What is needed: Among the lines below, keep only those from the one containing "the normal vacuum" through the one containing "The identity", and reproduce them exactly.

--------------------

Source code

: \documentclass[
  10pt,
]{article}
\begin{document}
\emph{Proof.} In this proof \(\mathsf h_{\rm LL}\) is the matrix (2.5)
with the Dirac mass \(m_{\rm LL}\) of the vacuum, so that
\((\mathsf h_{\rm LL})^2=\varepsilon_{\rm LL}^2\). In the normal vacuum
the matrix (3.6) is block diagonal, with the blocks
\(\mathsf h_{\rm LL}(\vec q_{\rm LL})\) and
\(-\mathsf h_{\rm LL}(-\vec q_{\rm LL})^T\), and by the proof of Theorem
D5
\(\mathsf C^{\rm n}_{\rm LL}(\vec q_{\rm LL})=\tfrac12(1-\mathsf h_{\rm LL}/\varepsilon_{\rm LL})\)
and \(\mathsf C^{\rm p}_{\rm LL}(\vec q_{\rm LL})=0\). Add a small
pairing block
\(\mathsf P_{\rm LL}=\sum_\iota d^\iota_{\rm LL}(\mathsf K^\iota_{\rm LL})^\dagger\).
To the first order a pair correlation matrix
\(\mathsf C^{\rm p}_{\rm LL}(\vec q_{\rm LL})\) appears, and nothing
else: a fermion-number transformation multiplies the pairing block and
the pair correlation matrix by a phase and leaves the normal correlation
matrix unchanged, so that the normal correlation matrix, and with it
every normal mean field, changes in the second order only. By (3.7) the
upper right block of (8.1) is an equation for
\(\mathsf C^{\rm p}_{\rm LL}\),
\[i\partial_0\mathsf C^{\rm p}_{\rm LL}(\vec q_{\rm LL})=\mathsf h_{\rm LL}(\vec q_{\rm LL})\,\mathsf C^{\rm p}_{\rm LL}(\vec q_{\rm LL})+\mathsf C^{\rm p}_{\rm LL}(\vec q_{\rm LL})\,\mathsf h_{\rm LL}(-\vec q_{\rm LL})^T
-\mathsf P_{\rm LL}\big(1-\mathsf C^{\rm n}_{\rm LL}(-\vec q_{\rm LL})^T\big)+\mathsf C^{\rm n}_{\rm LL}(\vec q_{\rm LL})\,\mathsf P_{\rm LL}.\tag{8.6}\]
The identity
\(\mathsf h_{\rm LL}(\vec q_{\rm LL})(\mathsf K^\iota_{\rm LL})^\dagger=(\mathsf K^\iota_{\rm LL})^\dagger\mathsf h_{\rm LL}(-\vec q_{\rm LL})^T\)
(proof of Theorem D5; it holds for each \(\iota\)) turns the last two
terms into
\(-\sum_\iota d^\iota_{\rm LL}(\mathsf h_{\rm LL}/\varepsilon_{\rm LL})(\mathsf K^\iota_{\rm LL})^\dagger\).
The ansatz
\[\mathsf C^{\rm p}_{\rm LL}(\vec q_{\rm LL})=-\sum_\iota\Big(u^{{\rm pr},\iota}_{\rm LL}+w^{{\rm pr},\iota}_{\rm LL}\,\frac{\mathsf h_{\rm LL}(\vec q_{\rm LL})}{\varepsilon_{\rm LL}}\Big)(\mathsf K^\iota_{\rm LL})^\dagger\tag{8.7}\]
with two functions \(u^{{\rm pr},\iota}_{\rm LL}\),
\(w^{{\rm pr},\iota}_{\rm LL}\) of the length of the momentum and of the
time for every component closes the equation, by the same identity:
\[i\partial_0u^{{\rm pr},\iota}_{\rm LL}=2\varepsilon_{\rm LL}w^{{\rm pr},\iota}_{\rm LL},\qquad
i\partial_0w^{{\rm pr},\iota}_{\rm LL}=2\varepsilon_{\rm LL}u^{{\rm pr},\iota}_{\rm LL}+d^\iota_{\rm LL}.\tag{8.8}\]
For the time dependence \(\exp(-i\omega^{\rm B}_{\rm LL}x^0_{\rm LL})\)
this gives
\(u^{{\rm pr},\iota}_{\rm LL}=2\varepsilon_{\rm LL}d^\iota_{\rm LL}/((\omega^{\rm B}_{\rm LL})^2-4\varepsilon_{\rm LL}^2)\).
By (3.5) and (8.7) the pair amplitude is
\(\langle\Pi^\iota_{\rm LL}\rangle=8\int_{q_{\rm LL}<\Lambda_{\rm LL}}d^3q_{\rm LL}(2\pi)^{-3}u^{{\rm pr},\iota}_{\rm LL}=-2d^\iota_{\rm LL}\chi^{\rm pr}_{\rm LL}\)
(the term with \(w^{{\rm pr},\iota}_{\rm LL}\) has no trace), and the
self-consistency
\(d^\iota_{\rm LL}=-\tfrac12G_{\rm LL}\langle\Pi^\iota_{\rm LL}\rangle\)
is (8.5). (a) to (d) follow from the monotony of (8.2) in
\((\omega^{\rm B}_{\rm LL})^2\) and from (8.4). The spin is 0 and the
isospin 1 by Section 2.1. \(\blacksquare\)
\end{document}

--------------------

Result of the exercise:
\((\mathsf h_{\rm LL})^2=\varepsilon_{\rm LL}^2\). In the normal vacuum
the matrix (3.6) is block diagonal, with the blocks
\(\mathsf h_{\rm LL}(\vec q_{\rm LL})\) and
\(-\mathsf h_{\rm LL}(-\vec q_{\rm LL})^T\), and by the proof of Theorem
D5
\(\mathsf C^{\rm n}_{\rm LL}(\vec q_{\rm LL})=\tfrac12(1-\mathsf h_{\rm LL}/\varepsilon_{\rm LL})\)
and \(\mathsf C^{\rm p}_{\rm LL}(\vec q_{\rm LL})=0\). Add a small
pairing block
\(\mathsf P_{\rm LL}=\sum_\iota d^\iota_{\rm LL}(\mathsf K^\iota_{\rm LL})^\dagger\).
To the first order a pair correlation matrix
\(\mathsf C^{\rm p}_{\rm LL}(\vec q_{\rm LL})\) appears, and nothing
else: a fermion-number transformation multiplies the pairing block and
the pair correlation matrix by a phase and leaves the normal correlation
matrix unchanged, so that the normal correlation matrix, and with it
every normal mean field, changes in the second order only. By (3.7) the
upper right block of (8.1) is an equation for
\(\mathsf C^{\rm p}_{\rm LL}\),
\[i\partial_0\mathsf C^{\rm p}_{\rm LL}(\vec q_{\rm LL})=\mathsf h_{\rm LL}(\vec q_{\rm LL})\,\mathsf C^{\rm p}_{\rm LL}(\vec q_{\rm LL})+\mathsf C^{\rm p}_{\rm LL}(\vec q_{\rm LL})\,\mathsf h_{\rm LL}(-\vec q_{\rm LL})^T
-\mathsf P_{\rm LL}\big(1-\mathsf C^{\rm n}_{\rm LL}(-\vec q_{\rm LL})^T\big)+\mathsf C^{\rm n}_{\rm LL}(\vec q_{\rm LL})\,\mathsf P_{\rm LL}.\tag{8.6}\]
The identity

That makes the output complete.